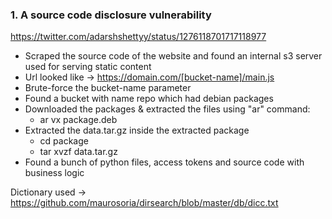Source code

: ### 1. A source code disclosure vulnerability
https://twitter.com/adarshshettyy/status/1276118701717118977

* Scraped the source code of the website and found an internal s3 server used for serving  static content
* Url looked like -> https://domain.com/[bucket-name]/main.js
* Brute-force the bucket-name parameter
* Found  a bucket with name repo which had debian packages
* Downloaded the packages & extracted the files using "ar" command:
  * ar vx package.deb
* Extracted the data.tar.gz inside the extracted package
  * cd package
  * tar xvzf data.tar.gz
* Found a bunch of python files, access tokens and source code with business logic

Dictionary used -> https://github.com/maurosoria/dirsearch/blob/master/db/dicc.txt
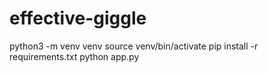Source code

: # effective-giggle
python3 -m venv venv
source venv/bin/activate 
pip install -r requirements.txt
python app.py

▸ **Task to carry out**
Whatever lies between the first line of the data and the line holding "with business logic", inclusive, should be repeated exactly, apart from the pictures.

▸ **Answer box**
Source code

: ### 1. A source code disclosure vulnerability
https://twitter.com/adarshshettyy/status/1276118701717118977

* Scraped the source code of the website and found an internal s3 server used for serving  static content
* Url looked like -> https://domain.com/[bucket-name]/main.js
* Brute-force the bucket-name parameter
* Found  a bucket with name repo which had debian packages
* Downloaded the packages & extracted the files using "ar" command:
  * ar vx package.deb
* Extracted the data.tar.gz inside the extracted package
  * cd package
  * tar xvzf data.tar.gz
* Found a bunch of python files, access tokens and source code with business logic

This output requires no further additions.